# TASK ITEM
Check every line of the data below for "notebooks". Copy each one that has it.

# DATA FOR THIS TASK
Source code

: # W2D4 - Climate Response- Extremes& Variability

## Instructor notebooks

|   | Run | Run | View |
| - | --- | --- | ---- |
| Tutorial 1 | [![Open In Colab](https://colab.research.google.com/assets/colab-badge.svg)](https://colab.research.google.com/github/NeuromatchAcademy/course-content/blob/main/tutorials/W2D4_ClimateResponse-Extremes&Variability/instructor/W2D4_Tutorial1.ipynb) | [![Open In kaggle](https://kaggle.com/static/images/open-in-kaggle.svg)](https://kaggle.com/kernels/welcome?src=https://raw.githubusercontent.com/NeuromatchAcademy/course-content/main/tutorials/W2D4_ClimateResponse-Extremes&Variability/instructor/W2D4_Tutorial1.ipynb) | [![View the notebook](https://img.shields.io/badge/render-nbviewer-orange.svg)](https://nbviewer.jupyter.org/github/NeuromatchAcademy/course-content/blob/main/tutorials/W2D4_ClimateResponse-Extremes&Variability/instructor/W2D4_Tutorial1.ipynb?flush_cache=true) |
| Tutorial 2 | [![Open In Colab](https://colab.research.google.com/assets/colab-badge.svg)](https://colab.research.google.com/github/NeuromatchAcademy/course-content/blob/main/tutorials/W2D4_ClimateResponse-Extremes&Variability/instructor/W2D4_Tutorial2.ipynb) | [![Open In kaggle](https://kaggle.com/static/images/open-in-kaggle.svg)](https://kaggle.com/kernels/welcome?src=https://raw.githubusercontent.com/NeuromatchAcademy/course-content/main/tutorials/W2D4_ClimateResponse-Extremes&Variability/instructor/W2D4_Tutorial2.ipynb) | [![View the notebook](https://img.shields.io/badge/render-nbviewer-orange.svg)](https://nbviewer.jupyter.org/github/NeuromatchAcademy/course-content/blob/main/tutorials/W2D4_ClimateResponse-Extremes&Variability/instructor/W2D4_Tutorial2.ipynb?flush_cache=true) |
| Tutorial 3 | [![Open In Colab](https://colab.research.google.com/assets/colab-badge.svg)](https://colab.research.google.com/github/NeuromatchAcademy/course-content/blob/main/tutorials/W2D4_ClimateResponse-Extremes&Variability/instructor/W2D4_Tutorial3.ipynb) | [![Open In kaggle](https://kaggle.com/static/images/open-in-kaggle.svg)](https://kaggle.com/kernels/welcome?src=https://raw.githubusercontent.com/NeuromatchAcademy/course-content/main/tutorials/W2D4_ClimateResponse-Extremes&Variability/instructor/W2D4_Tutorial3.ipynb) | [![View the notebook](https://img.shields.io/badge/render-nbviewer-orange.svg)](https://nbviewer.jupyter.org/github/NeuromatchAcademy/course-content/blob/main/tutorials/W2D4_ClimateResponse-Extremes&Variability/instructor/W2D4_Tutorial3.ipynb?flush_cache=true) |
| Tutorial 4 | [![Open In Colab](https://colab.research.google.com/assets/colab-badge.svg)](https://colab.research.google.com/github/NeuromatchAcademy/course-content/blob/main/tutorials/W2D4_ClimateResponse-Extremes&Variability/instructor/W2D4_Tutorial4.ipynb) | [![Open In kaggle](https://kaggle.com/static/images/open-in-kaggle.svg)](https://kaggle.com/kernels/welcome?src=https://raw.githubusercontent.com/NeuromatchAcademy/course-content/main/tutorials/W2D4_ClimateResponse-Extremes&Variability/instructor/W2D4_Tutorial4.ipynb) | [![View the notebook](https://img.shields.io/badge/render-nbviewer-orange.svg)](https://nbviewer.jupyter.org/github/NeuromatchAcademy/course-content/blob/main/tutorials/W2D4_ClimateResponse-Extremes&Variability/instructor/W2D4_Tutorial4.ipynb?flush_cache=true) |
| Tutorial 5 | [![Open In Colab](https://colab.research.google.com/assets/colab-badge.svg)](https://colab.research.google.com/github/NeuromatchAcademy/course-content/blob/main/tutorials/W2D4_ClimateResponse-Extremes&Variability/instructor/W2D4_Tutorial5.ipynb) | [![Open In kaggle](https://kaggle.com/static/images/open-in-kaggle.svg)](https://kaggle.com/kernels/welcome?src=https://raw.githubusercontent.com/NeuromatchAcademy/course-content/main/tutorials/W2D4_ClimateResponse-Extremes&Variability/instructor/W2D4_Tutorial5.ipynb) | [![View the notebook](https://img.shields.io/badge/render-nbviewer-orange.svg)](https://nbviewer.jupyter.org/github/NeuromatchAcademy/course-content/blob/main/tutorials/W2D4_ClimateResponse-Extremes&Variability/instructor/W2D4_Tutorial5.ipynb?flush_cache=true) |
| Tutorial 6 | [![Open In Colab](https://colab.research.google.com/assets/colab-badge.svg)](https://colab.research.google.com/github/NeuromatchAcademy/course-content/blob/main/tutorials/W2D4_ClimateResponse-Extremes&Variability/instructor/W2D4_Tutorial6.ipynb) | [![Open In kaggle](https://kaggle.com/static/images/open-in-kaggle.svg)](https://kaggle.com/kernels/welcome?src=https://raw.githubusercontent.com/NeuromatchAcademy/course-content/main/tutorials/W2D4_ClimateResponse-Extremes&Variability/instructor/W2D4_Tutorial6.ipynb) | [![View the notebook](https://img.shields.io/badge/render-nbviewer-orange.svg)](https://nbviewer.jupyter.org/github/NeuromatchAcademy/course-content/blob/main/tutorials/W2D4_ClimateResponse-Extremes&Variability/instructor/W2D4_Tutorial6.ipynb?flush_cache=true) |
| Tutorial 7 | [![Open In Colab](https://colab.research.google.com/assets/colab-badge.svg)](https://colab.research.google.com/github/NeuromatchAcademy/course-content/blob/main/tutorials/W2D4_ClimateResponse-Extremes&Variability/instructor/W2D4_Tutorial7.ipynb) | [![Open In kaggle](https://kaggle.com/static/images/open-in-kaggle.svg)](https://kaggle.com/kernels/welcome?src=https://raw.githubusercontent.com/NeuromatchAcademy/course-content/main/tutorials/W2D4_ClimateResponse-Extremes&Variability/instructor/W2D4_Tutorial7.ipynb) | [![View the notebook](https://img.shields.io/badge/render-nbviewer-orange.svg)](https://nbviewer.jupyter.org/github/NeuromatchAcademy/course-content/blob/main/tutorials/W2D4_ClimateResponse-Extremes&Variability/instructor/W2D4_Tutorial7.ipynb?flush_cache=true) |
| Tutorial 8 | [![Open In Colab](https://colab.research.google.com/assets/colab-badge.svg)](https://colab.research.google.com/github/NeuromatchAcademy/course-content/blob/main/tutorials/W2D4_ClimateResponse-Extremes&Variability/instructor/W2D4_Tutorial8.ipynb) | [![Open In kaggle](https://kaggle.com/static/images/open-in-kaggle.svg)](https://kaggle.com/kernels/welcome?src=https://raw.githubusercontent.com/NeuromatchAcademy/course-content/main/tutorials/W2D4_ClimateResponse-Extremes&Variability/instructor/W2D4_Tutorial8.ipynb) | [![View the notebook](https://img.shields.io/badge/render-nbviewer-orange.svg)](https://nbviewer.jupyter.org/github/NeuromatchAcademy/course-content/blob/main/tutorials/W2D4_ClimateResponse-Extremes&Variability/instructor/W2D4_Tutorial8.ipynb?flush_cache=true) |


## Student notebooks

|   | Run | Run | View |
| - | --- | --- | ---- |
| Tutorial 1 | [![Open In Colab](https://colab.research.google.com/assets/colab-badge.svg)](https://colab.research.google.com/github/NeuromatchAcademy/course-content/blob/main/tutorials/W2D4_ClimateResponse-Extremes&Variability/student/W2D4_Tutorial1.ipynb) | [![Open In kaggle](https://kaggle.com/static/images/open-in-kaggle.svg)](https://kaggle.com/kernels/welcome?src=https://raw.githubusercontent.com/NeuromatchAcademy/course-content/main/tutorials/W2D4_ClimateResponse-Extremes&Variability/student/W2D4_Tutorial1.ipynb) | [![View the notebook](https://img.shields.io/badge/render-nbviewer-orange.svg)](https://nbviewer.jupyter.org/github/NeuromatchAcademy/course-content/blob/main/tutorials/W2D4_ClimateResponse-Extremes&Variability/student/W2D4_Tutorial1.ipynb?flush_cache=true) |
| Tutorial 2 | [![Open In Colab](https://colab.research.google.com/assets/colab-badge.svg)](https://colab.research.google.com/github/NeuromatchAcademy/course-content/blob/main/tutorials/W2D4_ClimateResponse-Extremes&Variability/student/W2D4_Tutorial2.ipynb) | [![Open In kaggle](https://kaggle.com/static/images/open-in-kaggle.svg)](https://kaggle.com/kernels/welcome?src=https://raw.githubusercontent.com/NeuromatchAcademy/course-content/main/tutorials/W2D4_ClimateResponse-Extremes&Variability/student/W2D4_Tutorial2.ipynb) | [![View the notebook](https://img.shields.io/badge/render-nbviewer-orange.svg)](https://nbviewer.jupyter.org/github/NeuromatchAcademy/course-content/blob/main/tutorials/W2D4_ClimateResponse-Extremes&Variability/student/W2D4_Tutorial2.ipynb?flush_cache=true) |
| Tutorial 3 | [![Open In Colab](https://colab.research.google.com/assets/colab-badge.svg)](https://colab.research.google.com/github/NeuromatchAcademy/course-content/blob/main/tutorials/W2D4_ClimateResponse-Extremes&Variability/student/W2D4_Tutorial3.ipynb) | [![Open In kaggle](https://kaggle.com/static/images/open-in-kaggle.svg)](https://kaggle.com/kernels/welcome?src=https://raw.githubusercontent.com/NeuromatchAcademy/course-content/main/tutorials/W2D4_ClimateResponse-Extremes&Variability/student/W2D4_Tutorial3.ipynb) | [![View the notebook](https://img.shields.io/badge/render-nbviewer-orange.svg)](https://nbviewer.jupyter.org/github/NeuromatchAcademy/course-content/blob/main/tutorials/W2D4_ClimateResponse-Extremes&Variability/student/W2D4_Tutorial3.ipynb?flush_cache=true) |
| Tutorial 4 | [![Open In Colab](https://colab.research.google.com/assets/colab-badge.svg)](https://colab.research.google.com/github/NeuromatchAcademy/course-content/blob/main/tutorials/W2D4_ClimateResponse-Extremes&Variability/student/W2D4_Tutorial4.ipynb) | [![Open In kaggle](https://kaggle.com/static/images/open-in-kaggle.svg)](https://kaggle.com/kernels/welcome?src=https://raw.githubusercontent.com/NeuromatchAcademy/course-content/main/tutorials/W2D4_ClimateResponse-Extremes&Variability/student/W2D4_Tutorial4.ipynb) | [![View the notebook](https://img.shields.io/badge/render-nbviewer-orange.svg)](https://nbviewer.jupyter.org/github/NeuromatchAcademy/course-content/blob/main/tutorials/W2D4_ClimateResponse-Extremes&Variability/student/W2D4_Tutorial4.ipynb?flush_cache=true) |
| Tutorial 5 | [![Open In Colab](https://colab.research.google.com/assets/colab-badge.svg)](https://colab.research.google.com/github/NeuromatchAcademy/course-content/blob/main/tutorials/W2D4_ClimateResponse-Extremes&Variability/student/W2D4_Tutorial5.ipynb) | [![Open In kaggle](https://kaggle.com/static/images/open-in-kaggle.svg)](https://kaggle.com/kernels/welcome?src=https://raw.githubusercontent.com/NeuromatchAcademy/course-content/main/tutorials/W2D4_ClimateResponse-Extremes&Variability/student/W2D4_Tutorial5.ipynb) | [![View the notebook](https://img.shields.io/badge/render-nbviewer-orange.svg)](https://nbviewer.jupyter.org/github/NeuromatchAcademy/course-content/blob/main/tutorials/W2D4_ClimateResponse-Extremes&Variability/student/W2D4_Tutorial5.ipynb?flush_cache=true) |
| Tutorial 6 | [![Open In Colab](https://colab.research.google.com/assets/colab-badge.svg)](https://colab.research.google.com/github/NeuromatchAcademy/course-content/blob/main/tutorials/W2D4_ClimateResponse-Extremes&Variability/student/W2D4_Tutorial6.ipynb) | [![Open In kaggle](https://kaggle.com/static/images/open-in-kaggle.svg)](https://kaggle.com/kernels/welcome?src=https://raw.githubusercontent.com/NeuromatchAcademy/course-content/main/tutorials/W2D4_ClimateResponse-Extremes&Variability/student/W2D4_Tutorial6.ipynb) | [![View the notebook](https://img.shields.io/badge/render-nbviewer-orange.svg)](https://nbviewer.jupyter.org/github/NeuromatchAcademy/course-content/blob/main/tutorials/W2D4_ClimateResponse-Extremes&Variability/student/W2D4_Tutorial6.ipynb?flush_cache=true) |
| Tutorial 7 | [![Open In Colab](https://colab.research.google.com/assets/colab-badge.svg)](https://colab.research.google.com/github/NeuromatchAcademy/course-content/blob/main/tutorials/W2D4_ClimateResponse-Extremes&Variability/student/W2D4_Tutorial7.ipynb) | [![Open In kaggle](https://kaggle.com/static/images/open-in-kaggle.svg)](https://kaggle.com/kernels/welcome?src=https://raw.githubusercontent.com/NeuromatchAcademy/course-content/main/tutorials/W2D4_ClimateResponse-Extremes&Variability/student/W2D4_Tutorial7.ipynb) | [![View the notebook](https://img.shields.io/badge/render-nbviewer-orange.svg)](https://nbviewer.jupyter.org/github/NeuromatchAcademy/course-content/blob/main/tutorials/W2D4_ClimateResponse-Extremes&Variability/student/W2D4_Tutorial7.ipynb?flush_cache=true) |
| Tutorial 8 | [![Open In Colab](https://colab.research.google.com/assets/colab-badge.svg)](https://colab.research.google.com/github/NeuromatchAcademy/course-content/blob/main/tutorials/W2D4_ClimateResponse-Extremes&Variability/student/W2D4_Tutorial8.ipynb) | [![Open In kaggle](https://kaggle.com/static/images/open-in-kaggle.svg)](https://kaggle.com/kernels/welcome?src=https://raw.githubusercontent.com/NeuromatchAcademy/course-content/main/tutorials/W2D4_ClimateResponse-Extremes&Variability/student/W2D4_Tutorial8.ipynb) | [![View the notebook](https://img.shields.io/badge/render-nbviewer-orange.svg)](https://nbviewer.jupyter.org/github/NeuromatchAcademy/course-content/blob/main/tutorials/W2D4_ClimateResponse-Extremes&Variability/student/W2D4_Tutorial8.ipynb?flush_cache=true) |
...
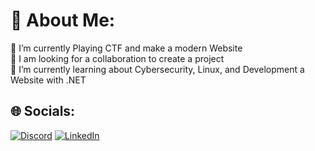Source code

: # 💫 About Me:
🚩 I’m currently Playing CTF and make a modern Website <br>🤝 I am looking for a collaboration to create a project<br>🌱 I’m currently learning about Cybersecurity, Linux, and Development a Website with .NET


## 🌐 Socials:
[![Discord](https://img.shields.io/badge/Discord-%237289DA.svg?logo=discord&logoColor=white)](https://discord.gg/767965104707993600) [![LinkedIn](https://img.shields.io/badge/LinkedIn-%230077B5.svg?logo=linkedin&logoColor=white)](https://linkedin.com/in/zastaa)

# OUTPUT OF THE TASK
## Instructor notebooks
## Student notebooks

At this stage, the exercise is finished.